GDNF gene therapy attenuates retinal ischemic injuries in rats.

PURPOSE

To examine the protective effects of glial cell line-derived neurotrophic factor (GDNF) on retinal ischemia-reperfusion injury by using gene delivery.

METHODS

Gene delivery to retinal cells was achieved through intravitreal injections of recombinant adeno-associated virus expressing GDNF (rAAV-GDNF) in the right eyes and AAV expressing Escherichia coli LacZ (rAAV-LacZ) in the left eyes of Sprague-Dawley rats. Ischemic injury was introduced three weeks after gene delivery. The synthesis and accumulation of GDNF within the retina were determined using immunohistochemistry and enzyme-linked immunosorbent assay (ELISA) three weeks after gene delivery. The neuroprotective effects of GDNF were evaluated by determining the preservation of the inner retina thickness and the cell counts in the retinal ganglion cell (RGC) layer one week after reperfusion.
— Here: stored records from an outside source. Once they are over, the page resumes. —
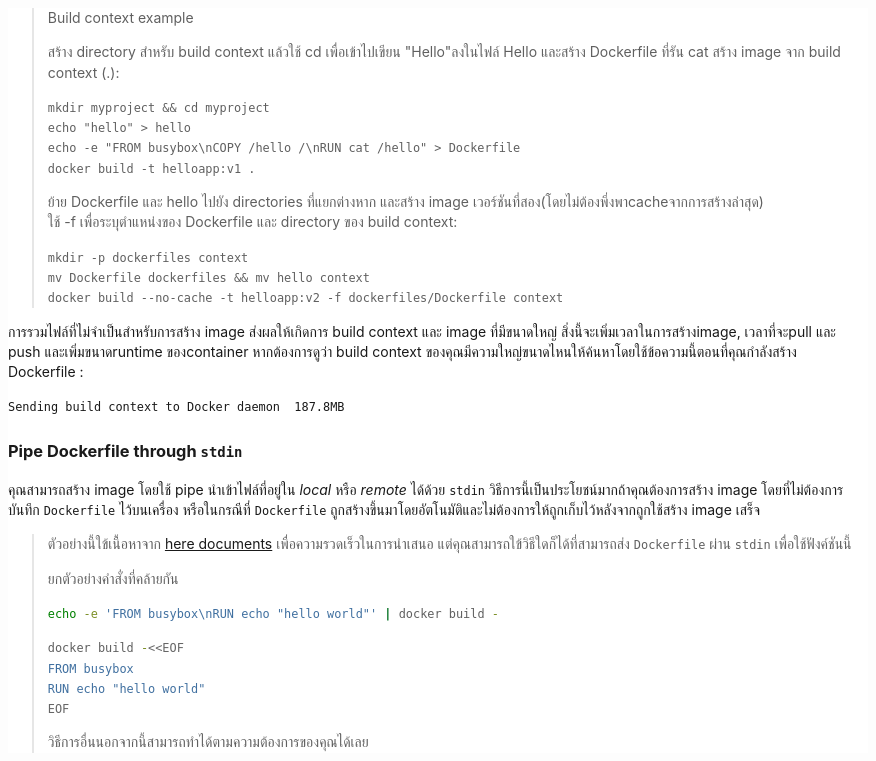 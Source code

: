 
> Build context example
>
> สร้าง directory สำหรับ build context แล้วใช้ cd เพื่อเข้าไปเขียน "Hello"ลงในไฟล์ Hello และสร้าง
> Dockerfile ที่รัน cat สร้าง image จาก build context (.): 
> 
>
> ```shell
> mkdir myproject && cd myproject
> echo "hello" > hello
> echo -e "FROM busybox\nCOPY /hello /\nRUN cat /hello" > Dockerfile
> docker build -t helloapp:v1 .
> ```
> ย้าย Dockerfile และ hello ไปยัง directories ที่แยกต่างหาก และสร้าง image
>เวอร์ชันที่สอง(โดยไม่ต้องพึ่งพาcacheจากการสร้างล่าสุด)  
>ใช้ -f เพื่อระบุตำแหน่งของ Dockerfile และ directory ของ  build context: 
> 
>
> ```shell
> mkdir -p dockerfiles context
> mv Dockerfile dockerfiles && mv hello context
> docker build --no-cache -t helloapp:v2 -f dockerfiles/Dockerfile context
> ```

การรวมไฟล์ที่ไม่จำเป็นสำหรับการสร้าง image ส่งผลให้เกิดการ build context และ image ที่มีขนาดใหญ่ สิ่งนี้จะเพิ่มเวลาในการสร้างimage, 
เวลาที่จะpull และ push และเพิ่มขนาดruntime ของcontainer หากต้องการดูว่า 
build context ของคุณมีความใหญ่ขนาดไหนให้ค้นหาโดยใช้ข้อความนี้ตอนที่คุณกำลังสร้าง Dockerfile :



```none
Sending build context to Docker daemon  187.8MB
```

### Pipe Dockerfile through `stdin`

คุณสามารถสร้าง image โดยใช้ pipe นำเข้าไฟล์ที่อยู่ใน _local_ หรือ _remote_ ได้ด้วย `stdin` 
วิธีการนี้เป็นประโยชน์มากถ้าคุณต้องการสร้าง image โดยที่ไม่ต้องการบันทึก `Dockerfile` ไว้บนเครื่อง หรือในกรณีที่ `Dockerfile` ถูกสร้างขึ้นมาโดยอัตโนมัติและไม่ต้องการให้ถูกเก็บไว้หลังจากถูกใช้สร้าง image เสร็จ

> ตัวอย่างนี้ใข้เนื้อหาจาก [here documents](http://tldp.org/LDP/abs/html/here-docs.html)
> เพื่อความรวดเร็วในการนำเสนอ แต่คุณสามารถใข้วิธีใดก็ได้ที่สามารถส่ง `Dockerfile` ผ่าน `stdin` 
> เพื่อใช้ฟังค์ชันนี้
> 
> ยกตัวอย่างคำสั่งที่คล้ายกัน 
> 
> ```bash
> echo -e 'FROM busybox\nRUN echo "hello world"' | docker build -
> ```
> 
> ```bash
> docker build -<<EOF
> FROM busybox
> RUN echo "hello world"
> EOF
> ```
> 
> วิธีการอื่นนอกจากนี้สามารถทำได้ตามความต้องการของคุณได้เลย
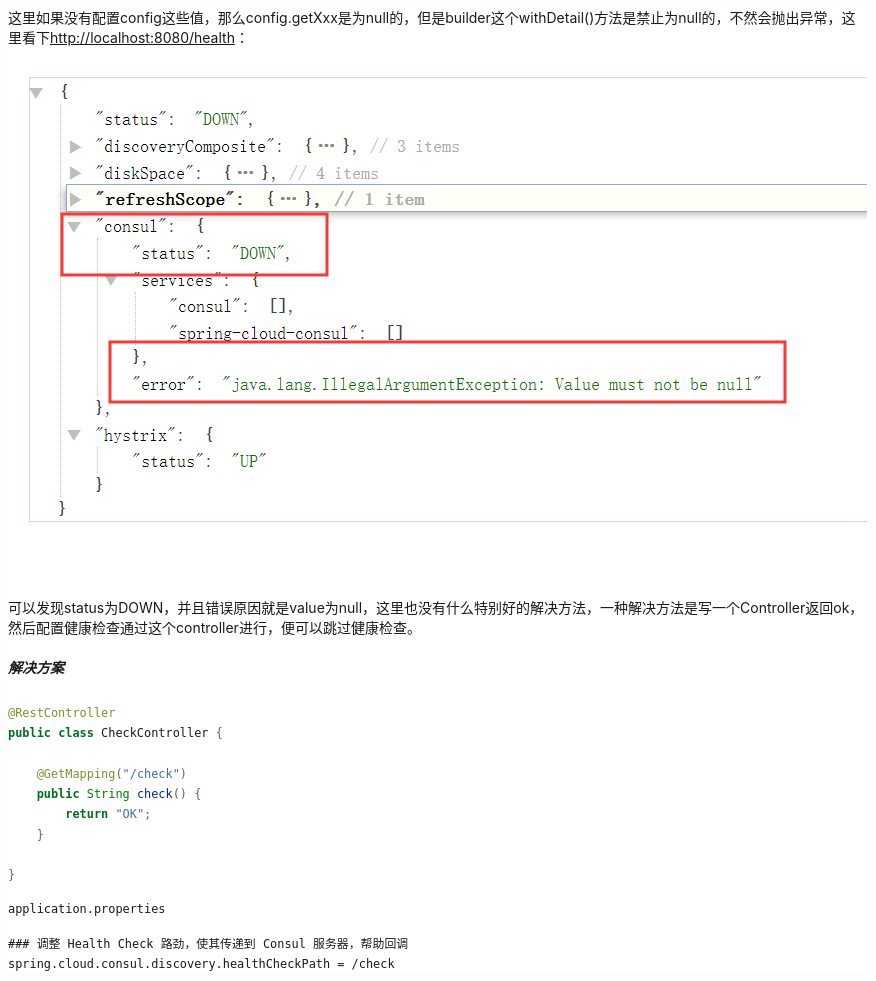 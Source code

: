这里如果没有配置config这些值，那么config.getXxx是为null的，但是builder这个withDetail()方法是禁止为null的，不然会抛出异常，这里看下<http://localhost:8080/health>：

![1575362841325](../image/1575362841325.png)

可以发现status为DOWN，并且错误原因就是value为null，这里也没有什么特别好的解决方法，一种解决方法是写一个Controller返回ok，然后配置健康检查通过这个controller进行，便可以跳过健康检查。

##### 解决方案

```java
@RestController
public class CheckController {

    @GetMapping("/check")
    public String check() {
        return "OK";
    }

}
```

`application.properties`

```properties
### 调整 Health Check 路劲，使其传递到 Consul 服务器，帮助回调
spring.cloud.consul.discovery.healthCheckPath = /check
```
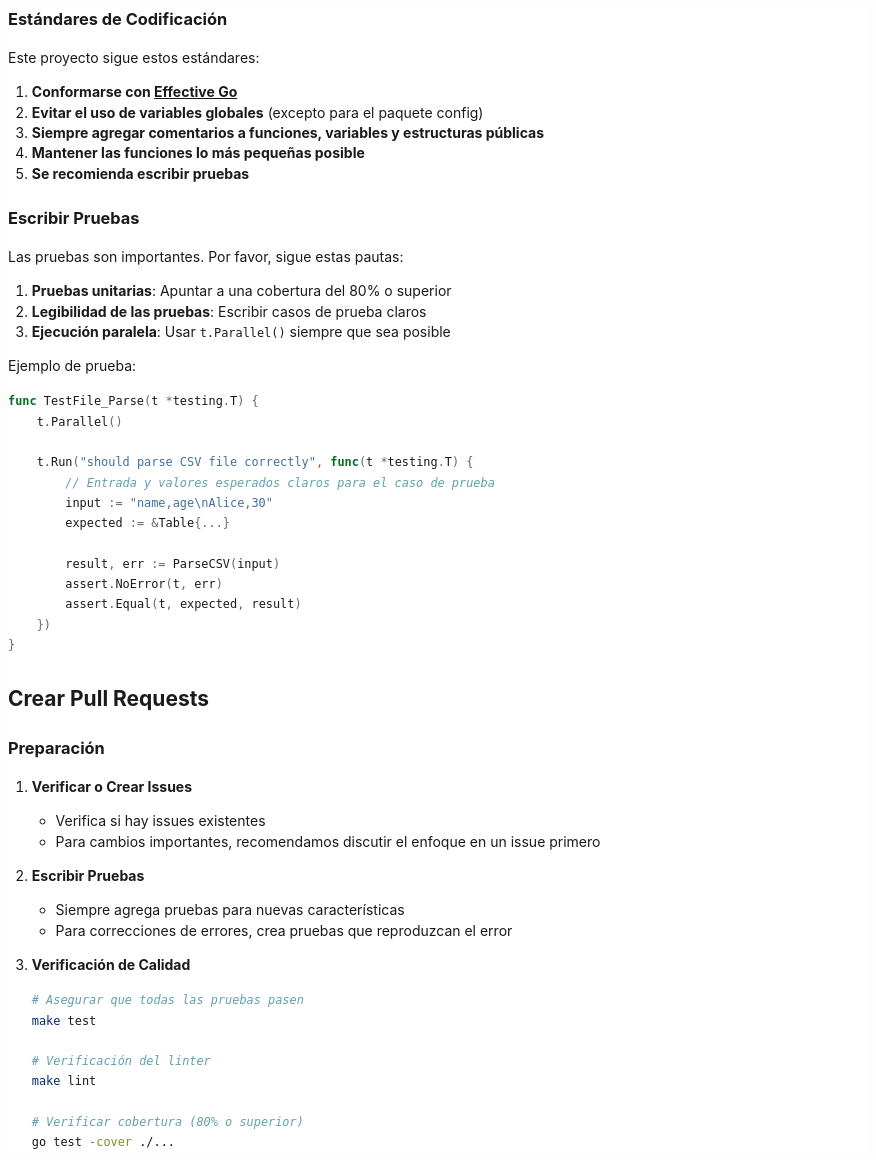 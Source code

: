 ### Estándares de Codificación

Este proyecto sigue estos estándares:

1. **Conformarse con [Effective Go](https://go.dev/doc/effective_go)**
2. **Evitar el uso de variables globales** (excepto para el paquete config)
3. **Siempre agregar comentarios a funciones, variables y estructuras públicas**
4. **Mantener las funciones lo más pequeñas posible**
5. **Se recomienda escribir pruebas**

### Escribir Pruebas

Las pruebas son importantes. Por favor, sigue estas pautas:

1. **Pruebas unitarias**: Apuntar a una cobertura del 80% o superior
2. **Legibilidad de las pruebas**: Escribir casos de prueba claros
3. **Ejecución paralela**: Usar `t.Parallel()` siempre que sea posible

Ejemplo de prueba:
```go
func TestFile_Parse(t *testing.T) {
    t.Parallel()
    
    t.Run("should parse CSV file correctly", func(t *testing.T) {
        // Entrada y valores esperados claros para el caso de prueba
        input := "name,age\nAlice,30"
        expected := &Table{...}
        
        result, err := ParseCSV(input)
        assert.NoError(t, err)
        assert.Equal(t, expected, result)
    })
}
```

## Crear Pull Requests

### Preparación

1. **Verificar o Crear Issues**
   - Verifica si hay issues existentes
   - Para cambios importantes, recomendamos discutir el enfoque en un issue primero

2. **Escribir Pruebas**
   - Siempre agrega pruebas para nuevas características
   - Para correcciones de errores, crea pruebas que reproduzcan el error

3. **Verificación de Calidad**
   ```bash
   # Asegurar que todas las pruebas pasen
   make test
   
   # Verificación del linter
   make lint
   
   # Verificar cobertura (80% o superior)
   go test -cover ./...
   ```
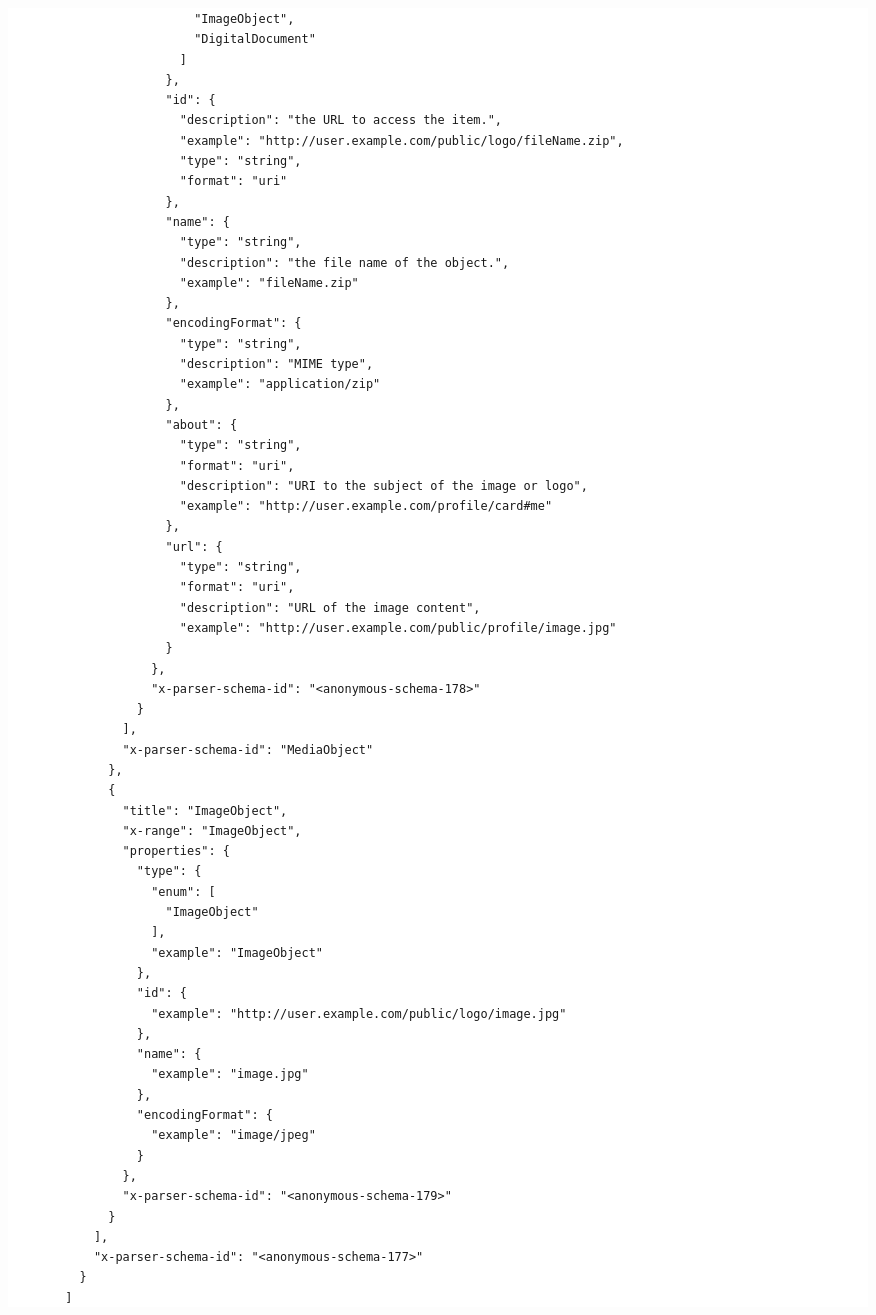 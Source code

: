                               "ImageObject",
                              "DigitalDocument"
                            ]
                          },
                          "id": {
                            "description": "the URL to access the item.",
                            "example": "http://user.example.com/public/logo/fileName.zip",
                            "type": "string",
                            "format": "uri"
                          },
                          "name": {
                            "type": "string",
                            "description": "the file name of the object.",
                            "example": "fileName.zip"
                          },
                          "encodingFormat": {
                            "type": "string",
                            "description": "MIME type",
                            "example": "application/zip"
                          },
                          "about": {
                            "type": "string",
                            "format": "uri",
                            "description": "URI to the subject of the image or logo",
                            "example": "http://user.example.com/profile/card#me"
                          },
                          "url": {
                            "type": "string",
                            "format": "uri",
                            "description": "URL of the image content",
                            "example": "http://user.example.com/public/profile/image.jpg"
                          }
                        },
                        "x-parser-schema-id": "<anonymous-schema-178>"
                      }
                    ],
                    "x-parser-schema-id": "MediaObject"
                  },
                  {
                    "title": "ImageObject",
                    "x-range": "ImageObject",
                    "properties": {
                      "type": {
                        "enum": [
                          "ImageObject"
                        ],
                        "example": "ImageObject"
                      },
                      "id": {
                        "example": "http://user.example.com/public/logo/image.jpg"
                      },
                      "name": {
                        "example": "image.jpg"
                      },
                      "encodingFormat": {
                        "example": "image/jpeg"
                      }
                    },
                    "x-parser-schema-id": "<anonymous-schema-179>"
                  }
                ],
                "x-parser-schema-id": "<anonymous-schema-177>"
              }
            ]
In addition, eletroretinograms (ERGs) were performed to determine the functionality of the retinas. Finally, the levels of RGC apoptosis were measured using the TdT-dUTP terminal nick-end labeling (TUNEL) method 6 h after reperfusion.

RESULTS

Gene expression of GDNF was demonstrated through immunohistochemistry and ELISA. Thinning of the inner retina and decreased numbers of cells in RGC layer were noted after ischemia in all of the eyes. However, the thickness of the inner retina and the numbers of cells in RGC layer were better preserved in rAAV-GDNF treated eyes than in rAAV-LacZ treated eyes seven days after reperfusion (p=0.028 and p<0.001, respectively). Also, seven days after reperfusion, the rAAV-GDNF treated eyes had retained larger b-wave amplitudes than rAAV-LacZ treated eyes (p=0.003). Finally, rAAV-GDNF treated eyes had statistically fewer apoptotic cells in the RGC layer than the control eyes (p=0.011).

CONCLUSIONS

In these experiments, GDNF moderately protected rat retina from ischemia-reperfusion injury, possibly by preventing apoptosis in retinal cells.